Setco Automotive Ltd (SAL) who is the market leader in manufacture of MHCV
clutches (about 65% market share) is likely to reap rich benefits of upcycle in both
the OEM (30% of sales) as well as replacement markets (70% sales).
Direct beneficiary of MHCV upcycle
After two consecutive years (FY2013 and FY2014) of a steep double-digit decline,
the MHCV segment is on course for a cyclical upturn. The uptrend in the MHCV
space is clearly visible with the segment reporting a growth of 13% in YTD
FY2015 (April 2014 to January 2015) period. We believe the MHCV segment is
well poised to maintain the double-digit growth over the FY2015-FY2017 period
on account of a) Better economic outlook which is likely to generate freight
revenues, b) Firming of freight rates and improvement in fleet operators’
profitability, c) Expected reduction in interest rates which would revive the
investment cycle, and d) Budgetary focus to increase road network which would
enhance usage of commercial vehicle (CV)s. Setco Automotive (SAL) would be the
direct beneficiary of uptick in MHCV demand as it commands 85% market share in
the MHCV OEM space, drawing about 30% of its total revenues from the space.

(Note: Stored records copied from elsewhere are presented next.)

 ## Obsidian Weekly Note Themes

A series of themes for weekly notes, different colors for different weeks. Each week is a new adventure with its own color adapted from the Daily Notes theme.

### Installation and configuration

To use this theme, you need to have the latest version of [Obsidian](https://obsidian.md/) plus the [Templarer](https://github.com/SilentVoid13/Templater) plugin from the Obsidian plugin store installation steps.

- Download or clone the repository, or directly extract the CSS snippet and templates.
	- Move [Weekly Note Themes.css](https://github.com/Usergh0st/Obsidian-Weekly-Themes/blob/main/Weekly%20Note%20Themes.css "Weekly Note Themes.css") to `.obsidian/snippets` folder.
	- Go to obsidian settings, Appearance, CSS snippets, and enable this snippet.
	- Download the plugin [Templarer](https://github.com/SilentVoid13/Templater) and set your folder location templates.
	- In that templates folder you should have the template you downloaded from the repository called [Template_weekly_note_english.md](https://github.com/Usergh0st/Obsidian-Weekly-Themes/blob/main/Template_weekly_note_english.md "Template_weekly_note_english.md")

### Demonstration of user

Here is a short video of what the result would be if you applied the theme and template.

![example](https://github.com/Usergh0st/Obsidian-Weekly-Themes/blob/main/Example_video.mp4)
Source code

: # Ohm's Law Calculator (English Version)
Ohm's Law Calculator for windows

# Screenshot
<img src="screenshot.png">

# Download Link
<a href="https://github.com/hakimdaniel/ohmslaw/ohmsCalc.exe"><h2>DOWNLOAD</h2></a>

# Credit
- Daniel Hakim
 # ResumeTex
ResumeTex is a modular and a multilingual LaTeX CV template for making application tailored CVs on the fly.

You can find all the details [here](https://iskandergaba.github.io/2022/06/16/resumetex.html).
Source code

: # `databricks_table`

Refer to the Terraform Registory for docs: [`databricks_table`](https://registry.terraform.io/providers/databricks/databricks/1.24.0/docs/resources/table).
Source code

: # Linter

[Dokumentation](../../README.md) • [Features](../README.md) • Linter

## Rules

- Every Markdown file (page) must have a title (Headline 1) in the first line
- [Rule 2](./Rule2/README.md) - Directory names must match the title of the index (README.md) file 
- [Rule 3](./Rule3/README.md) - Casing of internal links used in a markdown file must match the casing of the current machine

Aftermarket and export focus to be growth drivers
Improved fleet utilization due to higher freight availability is likely to propel the
replacement demand for clutches. SAL previously used to cater to replacement
market only through the OEM authorized distribution channels. However, SAL is
now teaming up with multi branded distributors (network partners other than the
OEM authorised outlets) to independently tap the replacement market. These
distribution channels provide huge opportunity as SAL can effectively tap the third
and fourth replacement cycle for clutches which are typically done outside the
OEM authorized dealerships. We expect SAL to gain further market share in the
replacement space and expect the segment to post a CAGR of ~18% over the
next two years. Also, SAL is aggressively tapping the export markets in America
and Europe. It is into negotiations with overseas OEMs to commence supplies to their
authorized aftermarket channels. SAL is already supplying to these OEMs in India and is
now aiming to initiate supplies to their overseas arms. We expect exports (contributing
about 9% of the revenues) to register a healthy 25% CAGR over the FY2015-FY2017.
Outlook and valuation: SAL is likely to clock a 24% CAGR in revenues over the
next two years given the improvement in the MHCV OEM space and market share
gains in the replacement segment. Also, SAL’s operating margin is also expected
to improve by 200bp over the next two years, given the operating leverage,
enhanced capacity utilization and procurement of captive castings. Given the healthy
top-line growth and margin improvement, SAL is expected to post a robust 49%
CAGR in earnings. SAL’s return ratios are also likely to expand due to improved
profitability and moderate capex. We initiate coverage on the stock with a Buy
recommendation and target price of `286 (based on 15x FY2017E earnings).